“But let your ‘Yes’ be ‘Yes,’ and your ‘No,’ ‘No.’ For whatever is more than these is from the evil one.” Matthew 5:37

There are many ways to communicate, but words communicate the most clearly. Words mean things, except to those who are liars, and that is the meaning of our Lord’s words. Satan “does not stand in the truth, because there is no truth in him. When he speaks a lie, he speaks from his own resources, for he is a liar and the father of it” (John 8:44). Therefore all “modifications” of truth, double-speak, misrepresentations, misleading, and outright lying are signs of an immature, carnal, or unsaved heart.

Our Lord included our text in His Sermon on the Mount. He was contrasting the limited teaching of the Pharisees to God’s actual intention in His words. The Pharisees would interpret God’s words, “You shall not swear falsely, but shall perform your oaths to the Lord,” by changing the straightforward meaning and emphasizing only the last three words, narrowing God’s meaning. Their instruction strictly prohibited breaking any oath to the Lord. but they finely distinguished and loosened those principles in one’s dealings with men. Apparently promises to others could be undone by a sort of “crossing your fingers” if you used certain formulas—by heaven, by earth, by Jerusalem, even “by my head.” Our Lord expresses the simplicity of God’s command: “Do not swear at all…let your ‘Yes’ be ‘Yes,’ and your ‘No,’ ‘No.’” Among men, trust cannot thrive without trustworthy words expressing truth (reality). Among believers trustworthiness is a sign of authentic belief.

It might seem strange to build a marriage on words, but essentially that is why vows are exchanged. Sure, vows are exchanged before very much living has been shared. There are decades of living yet to come. Vows are exchanged by two good-willed people who know that it will take a lifetime to really know their spouse. There is a lot riding on each person’s faith and faithfulness. Marriage is sacred for the fact that vows are exchanged before God and before each one’s family. You better mean what you say and say what you mean because God is taking notes! Not only that, without God’s assistance, their marriage will not survive. If each party yields to God’s lordship, they will know the secret of success for a Christian marriage.
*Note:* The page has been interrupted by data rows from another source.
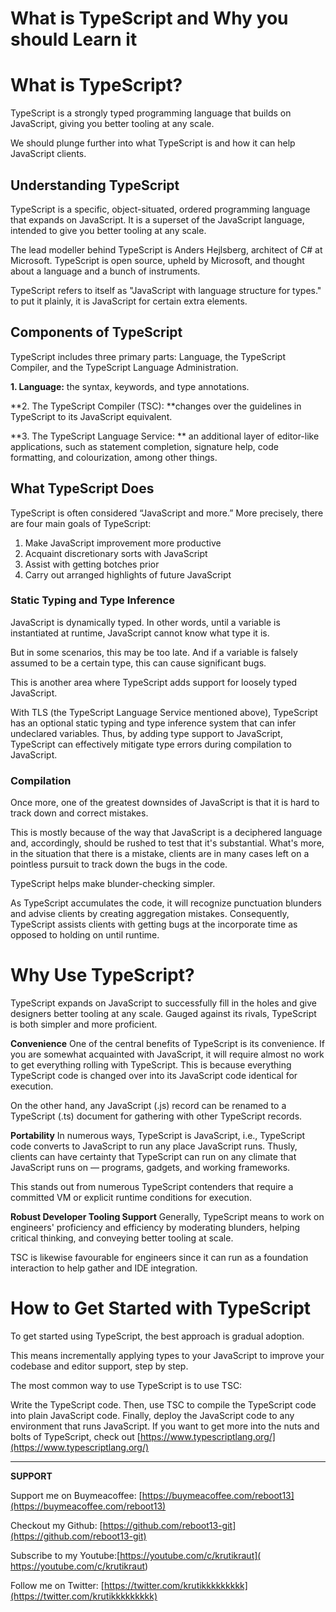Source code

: # What is TypeScript and Why you should Learn it

# What is TypeScript?

TypeScript is a strongly typed programming language that builds on JavaScript, giving you better tooling at any scale.

We should plunge further into what TypeScript is and how it can help JavaScript clients.

## Understanding TypeScript

TypeScript is a specific, object-situated, ordered programming language that expands on JavaScript. It is a superset of the JavaScript language, intended to give you better tooling at any scale.

The lead modeller behind TypeScript is Anders Hejlsberg, architect of C# at Microsoft. TypeScript is open source, upheld by Microsoft, and thought about a language and a bunch of instruments.

TypeScript refers to itself as "JavaScript with language structure for types." to put it plainly, it is JavaScript for certain extra elements.

## Components of TypeScript

TypeScript includes three primary parts: Language, the TypeScript Compiler, and the TypeScript Language Administration.

**1. Language:** the syntax, keywords, and type annotations.

**2. The TypeScript Compiler (TSC): **changes over the guidelines in TypeScript to its JavaScript equivalent.

**3. The TypeScript Language Service: ** an additional layer of editor-like applications, such as statement completion, signature help, code formatting, and colourization, among other things.


## What TypeScript Does

TypeScript is often considered “JavaScript and more.” More precisely, there are four main goals of TypeScript:

 
 1. Make JavaScript improvement more productive
 2. Acquaint discretionary sorts with JavaScript
 3. Assist with getting botches prior
 4. Carry out arranged highlights of future JavaScript


### Static Typing and Type Inference


JavaScript is dynamically typed. In other words, until a variable is instantiated at runtime, JavaScript cannot know what type it is.

But in some scenarios, this may be too late. And if a variable is falsely assumed to be a certain type, this can cause significant bugs.

This is another area where TypeScript adds support for loosely typed JavaScript.

With TLS (the TypeScript Language Service mentioned above), TypeScript has an optional static typing and type inference system that can infer undeclared variables. Thus, by adding type support to JavaScript, TypeScript can effectively mitigate type errors during compilation to JavaScript.


### Compilation

Once more, one of the greatest downsides of JavaScript is that it is hard to track down and correct mistakes.

This is mostly because of the way that JavaScript is a deciphered language and, accordingly, should be rushed to test that it's substantial. What's more, in the situation that there is a mistake, clients are in many cases left on a pointless pursuit to track down the bugs in the code.

TypeScript helps make blunder-checking simpler.

As TypeScript accumulates the code, it will recognize punctuation blunders and advise clients by creating aggregation mistakes. Consequently, TypeScript assists clients with getting bugs at the incorporate time as opposed to holding on until runtime.


# Why Use TypeScript?

TypeScript expands on JavaScript to successfully fill in the holes and give designers better tooling at any scale. Gauged against its rivals, TypeScript is both simpler and more proficient.

**Convenience**
One of the central benefits of TypeScript is its convenience. If you are somewhat acquainted with JavaScript, it will require almost no work to get everything rolling with TypeScript. This is because everything TypeScript code is changed over into its JavaScript code identical for execution.

On the other hand, any JavaScript (.js) record can be renamed to a TypeScript (.ts) document for gathering with other TypeScript records.

**Portability**
In numerous ways, TypeScript is JavaScript, i.e., TypeScript code converts to JavaScript to run any place JavaScript runs. Thusly, clients can have certainty that TypeScript can run on any climate that JavaScript runs on — programs, gadgets, and working frameworks.

This stands out from numerous TypeScript contenders that require a committed VM or explicit runtime conditions for execution.

**Robust Developer Tooling Support**
Generally, TypeScript means to work on engineers' proficiency and efficiency by moderating blunders, helping critical thinking, and conveying better tooling at scale.

TSC is likewise favourable for engineers since it can run as a foundation interaction to help gather and IDE integration.

# How to Get Started with TypeScript

To get started using TypeScript, the best approach is gradual adoption.

This means incrementally applying types to your JavaScript to improve your codebase and editor support, step by step.

The most common way to use TypeScript is to use TSC:

Write the TypeScript code.
Then, use TSC to compile the TypeScript code into plain JavaScript code.
Finally, deploy the JavaScript code to any environment that runs JavaScript.
If you want to get more into the nuts and bolts of TypeScript, check out [https://www.typescriptlang.org/](https://www.typescriptlang.org/)

<hr>

**SUPPORT**

Support me on Buymeacoffee: [https://buymeacoffee.com/reboot13](https://buymeacoffee.com/reboot13)

Checkout my Github: [https://github.com/reboot13-git](https://github.com/reboot13-git)

Subscribe to my Youtube:[https://youtube.com/c/krutikraut]( https://youtube.com/c/krutikraut)

Follow me on Twitter: [https://twitter.com/krutikkkkkkkkk](https://twitter.com/krutikkkkkkkkk)



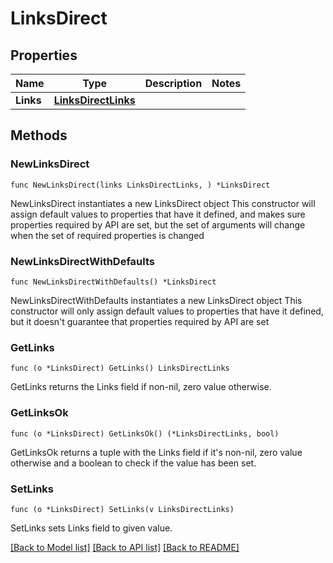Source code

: # LinksDirect

## Properties

Name | Type | Description | Notes
------------ | ------------- | ------------- | -------------
**Links** | [**LinksDirectLinks**](LinksDirectLinks.md) |  | 

## Methods

### NewLinksDirect

`func NewLinksDirect(links LinksDirectLinks, ) *LinksDirect`

NewLinksDirect instantiates a new LinksDirect object
This constructor will assign default values to properties that have it defined,
and makes sure properties required by API are set, but the set of arguments
will change when the set of required properties is changed

### NewLinksDirectWithDefaults

`func NewLinksDirectWithDefaults() *LinksDirect`

NewLinksDirectWithDefaults instantiates a new LinksDirect object
This constructor will only assign default values to properties that have it defined,
but it doesn't guarantee that properties required by API are set

### GetLinks

`func (o *LinksDirect) GetLinks() LinksDirectLinks`

GetLinks returns the Links field if non-nil, zero value otherwise.

### GetLinksOk

`func (o *LinksDirect) GetLinksOk() (*LinksDirectLinks, bool)`

GetLinksOk returns a tuple with the Links field if it's non-nil, zero value otherwise
and a boolean to check if the value has been set.

### SetLinks

`func (o *LinksDirect) SetLinks(v LinksDirectLinks)`

SetLinks sets Links field to given value.



[[Back to Model list]](../README.md#documentation-for-models) [[Back to API list]](../README.md#documentation-for-api-endpoints) [[Back to README]](../README.md)


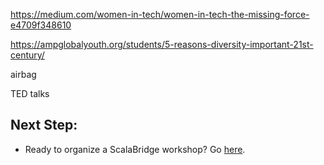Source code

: https://medium.com/women-in-tech/women-in-tech-the-missing-force-e4709f348610


https://ampglobalyouth.org/students/5-reasons-diversity-important-21st-century/


airbag

TED talks



## Next Step:
- Ready to organize a ScalaBridge workshop? Go [here](./README.md#bulb-how-to-organize-a-scalabridge-workshop).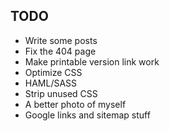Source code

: ## TODO

* Write some posts
* Fix the 404 page
* Make printable version link work
* Optimize CSS
* HAML/SASS
* Strip unused CSS
* A better photo of myself
* Google links and sitemap stuff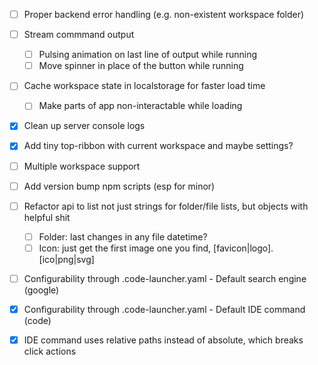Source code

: - [ ] Proper backend error handling (e.g. non-existent workspace folder)
- [ ] Stream commmand output
  - [ ] Pulsing animation on last line of output while running
  - [ ] Move spinner in place of the button while running
- [ ] Cache workspace state in localstorage for faster load time
  - [ ] Make parts of app non-interactable while loading
- [x] Clean up server console logs
- [x] Add tiny top-ribbon with current workspace and maybe settings?
- [ ] Multiple workspace support
- [ ] Add version bump npm scripts (esp for minor)

- [ ] Refactor api to list not just strings for folder/file lists, but objects with helpful shit
  - [ ] Folder: last changes in any file datetime?
  - [ ] Icon: just get the first image one you find, [favicon|logo].[ico|png|svg]

- [ ] Configurability through .code-launcher.yaml - Default search engine (google)
- [x] Configurability through .code-launcher.yaml - Default IDE command (code)

- [x] IDE command uses relative paths instead of absolute, which breaks click actions
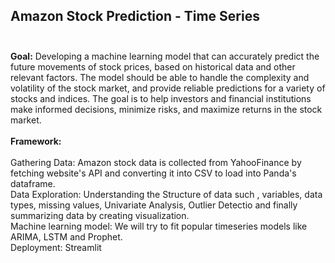 ## Amazon Stock Prediction - Time Series <br><br>
**Goal:** Developing a machine learning model that can accurately predict the future movements of stock prices, based on historical data and other relevant factors. The model should be able to handle the complexity and volatility of the stock market, and provide reliable predictions for a variety of stocks and indices. The goal is to help investors and financial institutions make informed decisions, minimize risks, and maximize returns in the stock market.
<br><br>
**Framework:** 
<br><br>
Gathering Data: Amazon stock data is collected from YahooFinance by fetching website's API and converting it into CSV to load into Panda's dataframe.
<br>
Data Exploration: Understanding the Structure of data such , variables, data types, missing values, Univariate Analysis, Outlier Detectio and finally summarizing data by creating visualization.
<br>
Machine learning model: We will try to fit popular timeseries models like ARIMA, LSTM and Prophet.
<br>
Deployment: Streamlit
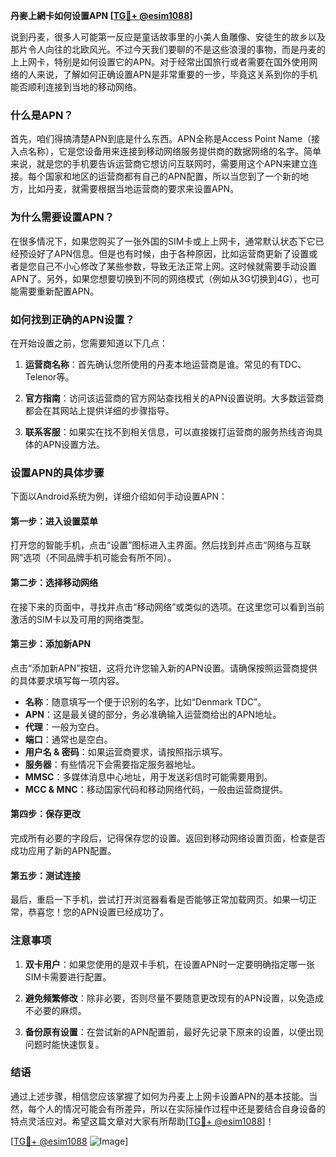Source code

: **丹麥上網卡如何设置APN [[TG💪+ @esim1088](https://t.me/s/esim1088)]**

说到丹麦，很多人可能第一反应是童话故事里的小美人鱼雕像、安徒生的故乡以及那片令人向往的北欧风光。不过今天我们要聊的不是这些浪漫的事物，而是丹麦的上上网卡，特别是如何设置它的APN。对于经常出国旅行或者需要在国外使用网络的人来说，了解如何正确设置APN是非常重要的一步，毕竟这关系到你的手机能否顺利连接到当地的移动网络。

### 什么是APN？

首先，咱们得搞清楚APN到底是什么东西。APN全称是Access Point Name（接入点名称），它是您设备用来连接到移动网络服务提供商的数据网络的名字。简单来说，就是您的手机要告诉运营商它想访问互联网时，需要用这个APN来建立连接。每个国家和地区的运营商都有自己的APN配置，所以当您到了一个新的地方，比如丹麦，就需要根据当地运营商的要求来设置APN。

### 为什么需要设置APN？

在很多情况下，如果您购买了一张外国的SIM卡或上上网卡，通常默认状态下它已经预设好了APN信息。但是也有时候，由于各种原因，比如运营商更新了设置或者是您自己不小心修改了某些参数，导致无法正常上网。这时候就需要手动设置APN了。另外，如果您想要切换到不同的网络模式（例如从3G切换到4G），也可能需要重新配置APN。

### 如何找到正确的APN设置？

在开始设置之前，您需要知道以下几点：

1. **运营商名称**：首先确认您所使用的丹麦本地运营商是谁。常见的有TDC、Telenor等。
   
2. **官方指南**：访问该运营商的官方网站查找相关的APN设置说明。大多数运营商都会在其网站上提供详细的步骤指导。

3. **联系客服**：如果实在找不到相关信息，可以直接拨打运营商的服务热线咨询具体的APN设置方法。

### 设置APN的具体步骤

下面以Android系统为例，详细介绍如何手动设置APN：

#### 第一步：进入设置菜单
打开您的智能手机，点击“设置”图标进入主界面。然后找到并点击“网络与互联网”选项（不同品牌手机可能会有所不同）。

#### 第二步：选择移动网络
在接下来的页面中，寻找并点击“移动网络”或类似的选项。在这里您可以看到当前激活的SIM卡以及可用的网络类型。

#### 第三步：添加新APN
点击“添加新APN”按钮，这将允许您输入新的APN设置。请确保按照运营商提供的具体要求填写每一项内容。

- **名称**：随意填写一个便于识别的名字，比如“Denmark TDC”。
- **APN**：这是最关键的部分，务必准确输入运营商给出的APN地址。
- **代理**：一般为空白。
- **端口**：通常也是空白。
- **用户名 & 密码**：如果运营商要求，请按照指示填写。
- **服务器**：有些情况下会需要指定服务器地址。
- **MMSC**：多媒体消息中心地址，用于发送彩信时可能需要用到。
- **MCC & MNC**：移动国家代码和移动网络代码，一般由运营商提供。

#### 第四步：保存更改
完成所有必要的字段后，记得保存您的设置。返回到移动网络设置页面，检查是否成功应用了新的APN配置。

#### 第五步：测试连接
最后，重启一下手机，尝试打开浏览器看看是否能够正常加载网页。如果一切正常，恭喜您！您的APN设置已经成功了。

### 注意事项

1. **双卡用户**：如果您使用的是双卡手机，在设置APN时一定要明确指定哪一张SIM卡需要进行配置。
   
2. **避免频繁修改**：除非必要，否则尽量不要随意更改现有的APN设置，以免造成不必要的麻烦。

3. **备份原有设置**：在尝试新的APN配置前，最好先记录下原来的设置，以便出现问题时能快速恢复。

### 结语

通过上述步骤，相信您应该掌握了如何为丹麦上上网卡设置APN的基本技能。当然，每个人的情况可能会有所差异，所以在实际操作过程中还是要结合自身设备的特点灵活应对。希望这篇文章对大家有所帮助[[TG💪+ @esim1088](https://t.me/s/esim1088)]！

[[TG💪+ @esim1088](https://t.me/s/esim1088) ![Image](https://i.postimg.cc/4NQfJmqS/Snipaste-2025-05-13-00-14-12.png)]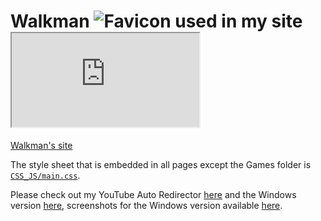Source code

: ﻿Walkman <img src="http://walkman100.github.io/Walkman/Images/Tempecs_Wallpaper_1440x900 square.bmp" title="Favicon used in my site" alt="Favicon used in my site"><iframe src="http://walkman100.github.io/Walkman/Images/Tempecs_Wallpaper_1440x900 square.bmp"></iframe>
=======

[Walkman's site](http://walkman100.github.com)

The style sheet that is embedded in all pages except the Games folder is [`CSS_JS/main.css`](http://walkman100.github.io/Walkman/CSS_JS/main.css).

Please check out my YouTube Auto Redirector [here](http://walkman100.github.io/Walkman/HTML/YTVL.html) and the Windows version [here](http://github.com/Walkman100/YTVL/releases/latest), screenshots for the Windows version available [here](http://walkman100.github.io/Walkman/HTML/YTVLWindowsScreenshots.html).
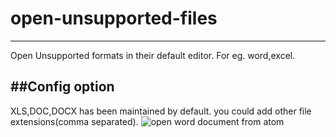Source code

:# open-unsupported-files
------------------------


Open Unsupported formats in their default editor. For eg. word,excel.


##Config option
----------------

XLS,DOC,DOCX has been maintained by default. you could add other file extensions(comma separated).
![open word document from atom ](https://github.com/skandasoft/open-unsupported-files/blob/master/open.gif?raw=true)
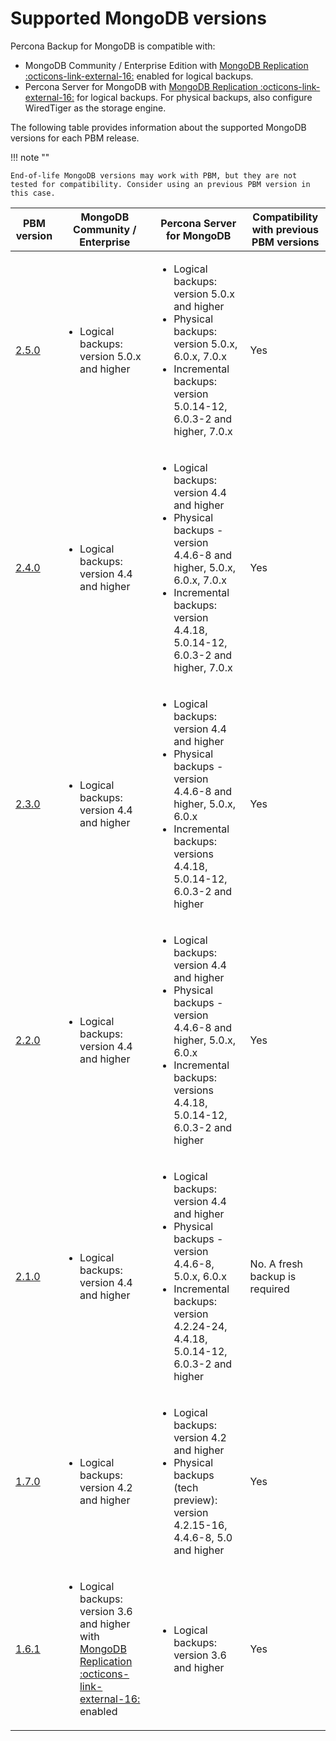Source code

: # Supported MongoDB versions

Percona Backup for MongoDB is compatible with:

* MongoDB Community / Enterprise Edition  with [MongoDB Replication :octicons-link-external-16:](https://docs.mongodb.com/manual/replication/) enabled for logical backups.
* Percona Server for MongoDB with [MongoDB Replication :octicons-link-external-16:](https://docs.mongodb.com/manual/replication/) for logical backups. For physical backups, also configure WiredTiger as the storage engine.

The following table provides information about the supported MongoDB versions for each PBM release. 

!!! note ""

    End-of-life MongoDB versions may work with PBM, but they are not tested for compatibility. Consider using an previous PBM version in this case.


| PBM version | MongoDB Community / Enterprise | Percona Server for MongoDB|Compatibility with previous PBM versions|
| ----------- |------------------------------- | ------------------------- |----------------------------------------|
| [2.5.0](../release-notes/2.5.0.md) | <ul><li>Logical backups: version 5.0.x and higher</li></ul> | <ul><li>Logical backups: version 5.0.x and higher</li><li>Physical backups: version 5.0.x, 6.0.x, 7.0.x</li><li>Incremental backups: version 5.0.14-12, 6.0.3-2 and higher, 7.0.x</li></ul> | Yes |
| [2.4.0](../release-notes/2.4.0.md) | <ul><li>Logical backups: version 4.4 and higher</li></ul> | <ul><li>Logical backups: version 4.4 and higher</li><li>Physical backups - version 4.4.6-8 and higher, 5.0.x, 6.0.x, 7.0.x</li><li>Incremental backups: version 4.4.18, 5.0.14-12, 6.0.3-2 and higher, 7.0.x</li></ul>| Yes |
| [2.3.0](../release-notes/2.3.0.md) | <ul><li>Logical backups: version 4.4 and higher</li></ul> | <ul><li>Logical backups: version 4.4 and higher</li><li>Physical backups - version 4.4.6-8 and higher, 5.0.x, 6.0.x</li><li>Incremental backups: versions 4.4.18, 5.0.14-12, 6.0.3-2 and higher</li></ul>| Yes |
| [2.2.0](../release-notes/2.2.0.md) | <ul><li>Logical backups: version 4.4 and higher</li></ul> | <ul><li>Logical backups: version 4.4 and higher</li><li>Physical backups - version 4.4.6-8 and higher, 5.0.x, 6.0.x</li><li>Incremental backups: versions 4.4.18, 5.0.14-12, 6.0.3-2 and higher</li></ul>| Yes |
| [2.1.0](../release-notes/2.1.0.md) | <ul><li>Logical backups: version 4.4 and higher</li></ul> | <ul><li>Logical backups: version 4.4 and higher</li><li>Physical backups - version 4.4.6-8, 5.0.x, 6.0.x</li><li>Incremental backups: version 4.2.24-24, 4.4.18, 5.0.14-12, 6.0.3-2 and higher</li></ul>| No. A fresh backup is required|
| [1.7.0](../release-notes/1.7.0.md) | <ul><li>Logical backups: version 4.2 and higher</li></ul> | <ul><li>Logical backups: version 4.2 and higher</li><li>Physical backups (tech preview): version 4.2.15-16, 4.4.6-8, 5.0 and higher</li></ul> | Yes
| [1.6.1](../release-notes/1.6.1.md) | <ul><li>Logical backups: version 3.6 and higher with [MongoDB Replication :octicons-link-external-16:](https://docs.mongodb.com/manual/replication/) enabled</li></ul> | <ul><li>Logical backups: version 3.6 and higher</li></ul>|Yes





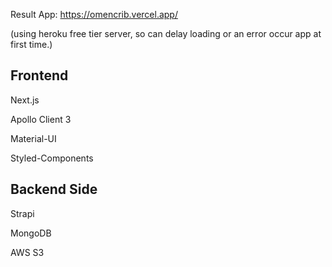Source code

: 
Result App: https://omencrib.vercel.app/

(using heroku free tier server, so can delay loading or an error occur app at first time.)

## Frontend

Next.js

Apollo Client 3

Material-UI

Styled-Components


## Backend Side

Strapi

MongoDB

AWS S3
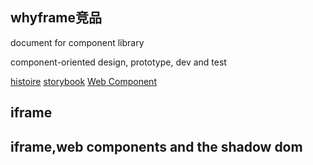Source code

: 
## whyframe竞品

document for component library

component-oriented design, prototype, dev and test


[histoire](https://histoire.dev/)
[storybook](https://storybook.js.org/)
[Web Component](https://webcomponents.dev/)

## iframe

## iframe,web components and the shadow dom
A big part of building your marriage on the Lord Jesus Christ is building your personal life on Him. It follows that words give voice to the values of our Lord, and several words are particularly important to the cohesiveness and harmony of a Christian marriage. Testings will come, and a firm grasp on these words, and complete harmony in honoring them, will help the marriage to withstand the onslaughts of life.

The first word to build marriage upon is faith. Faith is simply believing what God says. Saving faith is complete confidence and yielding to Jesus Christ as Lord and Savior. Trusting faith is relying upon biblical doctrine. Living faith is confidently following God’s dictates on a personal level. Faithful living is absolute reliance, obedience, and trust in God’s Word. His Word must be the final arbiter of justice, adjudicator of disputes, a daily source of soul sustenance, and letting God enforce justice (rather than making each other pay) because “’Vengeance is Mine, I will repay,’ says the Lord” (Romans 12:19). When you have vibrant faith, then you will be equipped to be faithful, honest, trustworthy, and noble in your marriage.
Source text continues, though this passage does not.